Matthew Killingsworth y Daniel Gilbert, dos especialistas del equipo de neurología de la Universidad de Harvard, han publicado, en la prestigiosa revista Science, las conclusiones de un estudio, que confirma, punto por punto, lo que los sabios nos han dicho siempre: el precio que pagamos por divagar es nada menos que la propia felicidad.
Según una reseña de este estudio, publicada en el diario El Mundo, el pasado día 11 de noviembre, Killingsworth y Gilbert afirman que “el cerebro es una especie de 'super ordenador', de funcionamiento complejo, del cual conocemos sólo una pequeña parte. Sabemos que tiene actividad consciente e inconsciente, ambas de igual importancia ya que permiten realizar acciones complejas a la vez y de forma fluida; y que es capaz de pensar en el menú de la cena mientras atendemos una llamada de trabajo, todo un logro evolutivo”.
Esta capacidad de divagación "parece ser el modo operativo por defecto del cerebro". Pero 'abusamos' de este recurso. Killingsworth y Gilbert se preguntaron si centrarse en el 'ahora mismo' y dejar a un lado el pasado y el futuro es bueno para la salud emocional.
En su estudio, analizaron los datos obtenidas a partir de 2.250 adultos representativos de las principales actividades laborales del mercado. Pero, fuera lo que fuera lo que hacía cada uno de ellos, sus mentes se dedicaban a divagar una media del 46,9% de las horas de vigilia.

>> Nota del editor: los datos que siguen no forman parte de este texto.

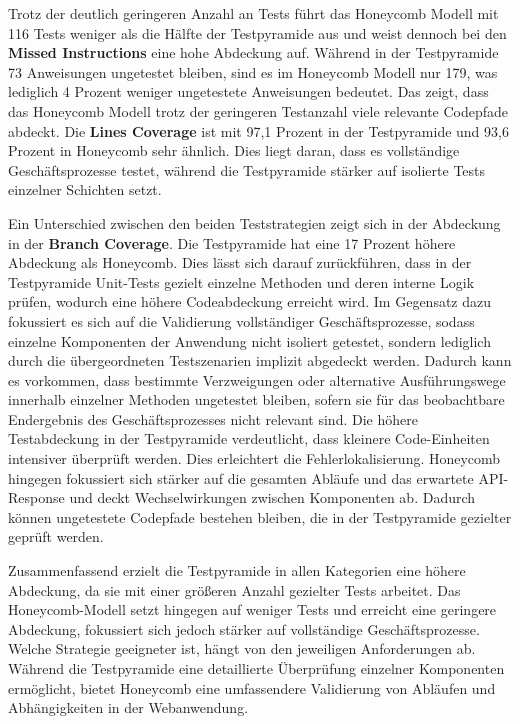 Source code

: Trotz der deutlich geringeren Anzahl an Tests führt das Honeycomb Modell mit 116 Tests weniger als die Hälfte der Testpyramide aus und weist dennoch bei den \textbf{Missed Instructions} eine hohe Abdeckung auf. Während in der Testpyramide 73 Anweisungen ungetestet bleiben, sind es im Honeycomb Modell nur 179, was lediglich 4 Prozent weniger ungetestete Anweisungen bedeutet. Das zeigt, dass das Honeycomb Modell trotz der geringeren Testanzahl viele relevante Codepfade abdeckt.  Die \textbf{Lines Coverage} ist mit 97,1 Prozent in der Testpyramide und 93,6 Prozent in Honeycomb sehr ähnlich. Dies liegt daran, dass es vollständige Geschäftsprozesse testet, während die Testpyramide stärker auf isolierte Tests einzelner Schichten setzt.

Ein Unterschied zwischen den beiden Teststrategien zeigt sich in der Abdeckung in der \textbf{Branch Coverage}. Die Testpyramide hat eine 17 Prozent höhere Abdeckung als Honeycomb. Dies lässt sich darauf zurückführen, dass in der Testpyramide Unit-Tests gezielt einzelne Methoden und deren interne Logik prüfen, wodurch eine höhere Codeabdeckung erreicht wird. Im Gegensatz dazu fokussiert es sich auf die Validierung vollständiger Geschäftsprozesse, sodass einzelne Komponenten der Anwendung nicht isoliert getestet, sondern lediglich durch die übergeordneten Testszenarien implizit abgedeckt werden. Dadurch kann es vorkommen, dass bestimmte Verzweigungen oder alternative Ausführungswege innerhalb einzelner Methoden ungetestet bleiben, sofern sie für das beobachtbare Endergebnis des Geschäftsprozesses nicht relevant sind. Die höhere Testabdeckung in der Testpyramide verdeutlicht, dass kleinere Code-Einheiten intensiver überprüft werden. Dies erleichtert die Fehlerlokalisierung. Honeycomb hingegen fokussiert sich stärker auf die gesamten Abläufe und das erwartete API-Response und deckt Wechselwirkungen zwischen Komponenten ab. Dadurch können ungetestete Codepfade bestehen bleiben, die in der Testpyramide gezielter geprüft werden.

Zusammenfassend erzielt die Testpyramide in allen Kategorien eine höhere Abdeckung, da sie mit einer größeren Anzahl gezielter Tests arbeitet. Das Honeycomb-Modell setzt hingegen auf weniger Tests und erreicht eine geringere Abdeckung, fokussiert sich jedoch stärker auf vollständige Geschäftsprozesse. Welche Strategie geeigneter ist, hängt von den jeweiligen Anforderungen ab. Während die Testpyramide eine detaillierte Überprüfung einzelner Komponenten ermöglicht, bietet Honeycomb eine umfassendere Validierung von Abläufen und Abhängigkeiten in der Webanwendung.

Así que, "nuestra vida mental está dominada en un grado destacable por el no-presente". Cuando menos nos invaden estos pensamientos es durante la actividad sexual, el trabajo o en una conversación.
En los instantes en los que los participantes se ceñían a lo que estaban haciendo, es cuando eran más felices. Este fenómeno era cierto incluso cuando la actividad realizada no fuera especialmente entretenida e independientemente de si los pensamientos versaban sobre temas placenteros, neutros o negativos, aunque estos últimos eran los de peores consecuencias.
La conclusión a la que llegaron fue la siguiente: Divagar, 'per se', es una fuente de infelicidad. Y "el pensamiento errático es una excelente forma de predecir la infelicidad de la gente".